- **Problem description**:
Where does the string "support" appear in the records? Copy each line that holds it.

- **Input data**:
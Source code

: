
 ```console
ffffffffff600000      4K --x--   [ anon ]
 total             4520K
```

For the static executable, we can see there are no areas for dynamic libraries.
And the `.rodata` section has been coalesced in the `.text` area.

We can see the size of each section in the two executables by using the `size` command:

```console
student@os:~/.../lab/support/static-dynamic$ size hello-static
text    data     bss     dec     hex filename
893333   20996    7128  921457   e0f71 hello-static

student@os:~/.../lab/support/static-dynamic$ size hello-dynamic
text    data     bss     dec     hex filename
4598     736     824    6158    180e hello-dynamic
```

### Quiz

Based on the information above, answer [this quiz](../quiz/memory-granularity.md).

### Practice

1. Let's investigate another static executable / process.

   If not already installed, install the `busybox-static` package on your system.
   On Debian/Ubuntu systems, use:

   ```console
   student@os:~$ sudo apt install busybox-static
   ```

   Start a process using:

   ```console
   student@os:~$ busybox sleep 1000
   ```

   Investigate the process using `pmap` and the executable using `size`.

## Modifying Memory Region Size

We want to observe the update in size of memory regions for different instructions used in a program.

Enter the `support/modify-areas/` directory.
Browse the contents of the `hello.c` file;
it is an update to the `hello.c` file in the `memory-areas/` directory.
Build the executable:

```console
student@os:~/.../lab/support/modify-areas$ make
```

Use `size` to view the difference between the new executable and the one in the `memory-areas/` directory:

- **Task output**:
student@os:~/.../lab/support/static-dynamic$ size hello-static
student@os:~/.../lab/support/static-dynamic$ size hello-dynamic
Enter the `support/modify-areas/` directory.
student@os:~/.../lab/support/modify-areas$ make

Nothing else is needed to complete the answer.